All in what u like except for a slick treeing   walker dawg.


----------



## all ticked up (Feb 25, 2010)

.....Is What I Like said:


> As I sit back and read many of these posts, and have posted on some topics before. I often wonder what is all the big fuss about dogs? There are some die hard fans of BLUE DOGS on this forum. So my question is to you guys.  WHAT QUALITIES MAKE THE BLUE DOG SUPERIOR TO A WALKER AND EVERY OTHER BREED??? I am sure everyone is wanting to hear from you experts on this subject matter so please let everyone on here know. Thanks for your time.



what is your is yours on why walkers are the superior


----------



## .....Is What I Like (Feb 25, 2010)

I never said walkers were surperior, i was just asking a question. and besides i have seen your blue dog go and tree them coons, i think 6 or 7 in two nites.


----------



## .....Is What I Like (Feb 25, 2010)

To mr. melson, why do you say all walkers are slick treeing idiots, if it is all in what you like, then what is that you like about the blueticks?
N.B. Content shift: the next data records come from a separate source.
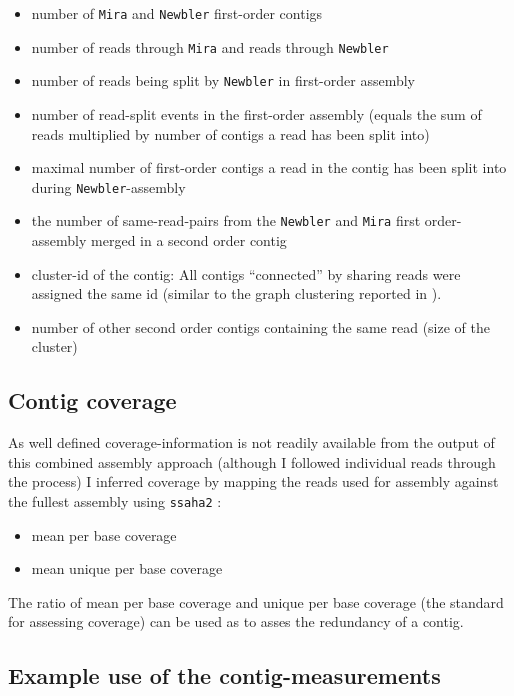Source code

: \begin{itemize}
\item number of \texttt{Mira} and \texttt{Newbler} first-order contigs
\item number of reads through \texttt{Mira} and reads through \texttt{Newbler}
\item number of reads being split by \texttt{Newbler} in first-order
  assembly 
\item number of read-split events in the first-order assembly (equals
  the sum of reads multiplied by number of contigs a read has been
  split into)
\item maximal number of first-order contigs a read in the contig has
  been split into during \texttt{Newbler}-assembly 
\item the number of same-read-pairs from the \texttt{Newbler} and
  \texttt{Mira} first order-assembly merged in a second order contig
\item cluster-id of the contig: All contigs ``connected'' by sharing
  reads were assigned the same id (similar to the graph clustering
  reported in \cite{pmid21138572}).
\item number of other second order contigs containing the same read
  (size of the cluster)
\end{itemize}


\subsection{Contig coverage}

As well defined coverage-information is not readily available from the
output of this combined assembly approach (although I followed
individual reads through the process) I inferred coverage by mapping
the reads used for assembly against the fullest assembly using
\texttt{ssaha2} \cite{pmid11591649} :

\begin{itemize}
\item mean per base coverage
\item mean unique per base coverage
\end{itemize}

The ratio of mean per base coverage and unique per base coverage (the
standard for assessing coverage) can be used as to asses the redundancy
of a contig.

\subsection{Example use of the contig-measurements}


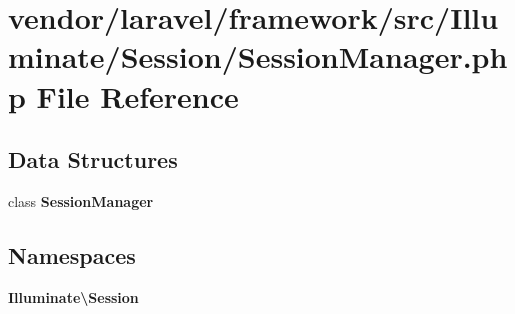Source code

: \section{vendor/laravel/framework/src/\+Illuminate/\+Session/\+Session\+Manager.php File Reference}
\label{_session_manager_8php}
\subsection*{Data Structures}
\begin{DoxyCompactItemize}
\item 
class {\bf Session\+Manager}
\end{DoxyCompactItemize}
\subsection*{Namespaces}
\begin{DoxyCompactItemize}
\item 
 {\bf Illuminate\textbackslash{}\+Session}
\end{DoxyCompactItemize}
I mean you can say that these walkers are slick treeing but what makes the blue dog better???


----------



## willcox (Feb 25, 2010)

cant wait to see how us bluetickers get blamed for where this thread goes.


----------



## thomas gose (Feb 25, 2010)

willcox said:


> cant wait to see how us bluetickers get blamed for where this thread goes.


----------



## jmfdakaniterider2 (Feb 25, 2010)

Why do people drive chevys, fords, dodge and toyota?????
Because it is what they want!!!!!!blue dogs are what I like .......


so to those that say th Mafia starts all this crap over and over just take a look around ..... 

IWIL ain't saw you on here in a while ... they let you out of rehab so now you bashin bluedogs again


----------



## jmfdakaniterider2 (Feb 25, 2010)

willcox said:


> cant wait to see how us bluetickers get blamed for where this thread goes.



it will be all our fault 4 sure


----------



## .....Is What I Like (Feb 25, 2010)

well first of all my friend, i have not bashed a dog yet. I asked opinions on dogs and yall all take it the wrong way. Have I said anything cross about a blue dog. Yall are just to narrow minded to answer a question. All you can do is sit back and say i am ragging your dogs.


----------



## all ticked up (Feb 25, 2010)

.....is what i like said:


> i never said walkers were surperior, i was just asking a question. And besides i have seen your blue dog go and tree them coons, i think 6 or 7 in two nites.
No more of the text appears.